» Assigned task: When the line containing "### Author: Jennifer E Yoon" appears in the entries below, begin printing there and stop after the line containing "(multi color family)."; print each of those lines exactly and no other line.

● ● ● ●

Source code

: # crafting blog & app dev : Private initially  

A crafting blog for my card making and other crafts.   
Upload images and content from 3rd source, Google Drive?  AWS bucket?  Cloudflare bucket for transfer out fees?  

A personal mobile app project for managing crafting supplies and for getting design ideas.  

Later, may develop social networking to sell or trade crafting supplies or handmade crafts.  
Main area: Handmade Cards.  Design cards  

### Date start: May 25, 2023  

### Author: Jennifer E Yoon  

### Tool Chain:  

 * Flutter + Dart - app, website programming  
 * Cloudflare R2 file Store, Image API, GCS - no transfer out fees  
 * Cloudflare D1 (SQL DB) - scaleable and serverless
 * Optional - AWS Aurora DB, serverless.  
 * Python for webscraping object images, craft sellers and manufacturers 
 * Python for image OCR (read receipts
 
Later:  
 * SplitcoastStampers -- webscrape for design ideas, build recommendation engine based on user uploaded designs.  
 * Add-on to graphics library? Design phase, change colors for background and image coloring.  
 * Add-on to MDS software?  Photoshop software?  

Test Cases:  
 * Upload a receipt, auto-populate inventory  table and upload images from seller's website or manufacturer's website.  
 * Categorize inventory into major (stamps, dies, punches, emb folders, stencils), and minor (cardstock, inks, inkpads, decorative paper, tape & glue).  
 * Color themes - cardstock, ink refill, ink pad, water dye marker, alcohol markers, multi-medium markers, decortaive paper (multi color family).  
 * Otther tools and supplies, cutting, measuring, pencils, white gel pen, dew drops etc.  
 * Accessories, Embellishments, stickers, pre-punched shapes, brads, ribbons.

● ● ● ●

» Solution:
### Author: Jennifer E Yoon  

### Tool Chain:  

 * Flutter + Dart - app, website programming  
 * Cloudflare R2 file Store, Image API, GCS - no transfer out fees  
 * Cloudflare D1 (SQL DB) - scaleable and serverless
 * Optional - AWS Aurora DB, serverless.  
 * Python for webscraping object images, craft sellers and manufacturers 
 * Python for image OCR (read receipts
 
Later:  
 * SplitcoastStampers -- webscrape for design ideas, build recommendation engine based on user uploaded designs.  
 * Add-on to graphics library? Design phase, change colors for background and image coloring.  
 * Add-on to MDS software?  Photoshop software?  

Test Cases:  
 * Upload a receipt, auto-populate inventory  table and upload images from seller's website or manufacturer's website.  
 * Categorize inventory into major (stamps, dies, punches, emb folders, stencils), and minor (cardstock, inks, inkpads, decorative paper, tape & glue).  
 * Color themes - cardstock, ink refill, ink pad, water dye marker, alcohol markers, multi-medium markers, decortaive paper (multi color family).  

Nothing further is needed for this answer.